EXERCISE INSTRUCTIONS:
Find every line in the records below that holds the word "Neal" and copy it.

INFORMATION GIVEN:
· · · · · · ·

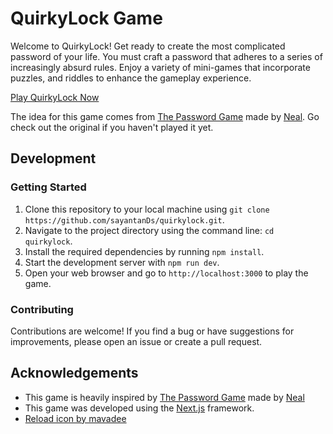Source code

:# QuirkyLock Game

Welcome to QuirkyLock! Get ready to create the most complicated password of your life. You must craft a password that adheres to a series of increasingly absurd rules. Enjoy a variety of mini-games that incorporate puzzles, and riddles to enhance the gameplay experience.

[Play QuirkyLock Now](https://quirkylock.netlify.app)

The idea for this game comes from [The Password Game](https://neal.fun/password-game/) made by [Neal](https://twitter.com/nealagarwal). Go check out the original if you haven't played it yet.

## Development
### Getting Started

1. Clone this repository to your local machine using `git clone https://github.com/sayantanDs/quirkylock.git`.
2. Navigate to the project directory using the command line: `cd quirkylock`.
3. Install the required dependencies by running `npm install`.
4. Start the development server with `npm run dev`.
5. Open your web browser and go to `http://localhost:3000` to play the game.


### Contributing

Contributions are welcome! If you find a bug or have suggestions for improvements, please open an issue or create a pull request.


## Acknowledgements
- This game is heavily inspired by [The Password Game](https://neal.fun/password-game/) made by [Neal](https://twitter.com/nealagarwal)
- This game was developed using the [Next.js](https://nextjs.org/) framework.
- [Reload icon by mavadee](https://www.freepik.com/icon/reload_3580291#fromView=keyword&term=Refresh&page=1&position=15)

· · · · · · ·

TASK ANSWER:
The idea for this game comes from [The Password Game](https://neal.fun/password-game/) made by [Neal](https://twitter.com/nealagarwal). Go check out the original if you haven't played it yet.
- This game is heavily inspired by [The Password Game](https://neal.fun/password-game/) made by [Neal](https://twitter.com/nealagarwal)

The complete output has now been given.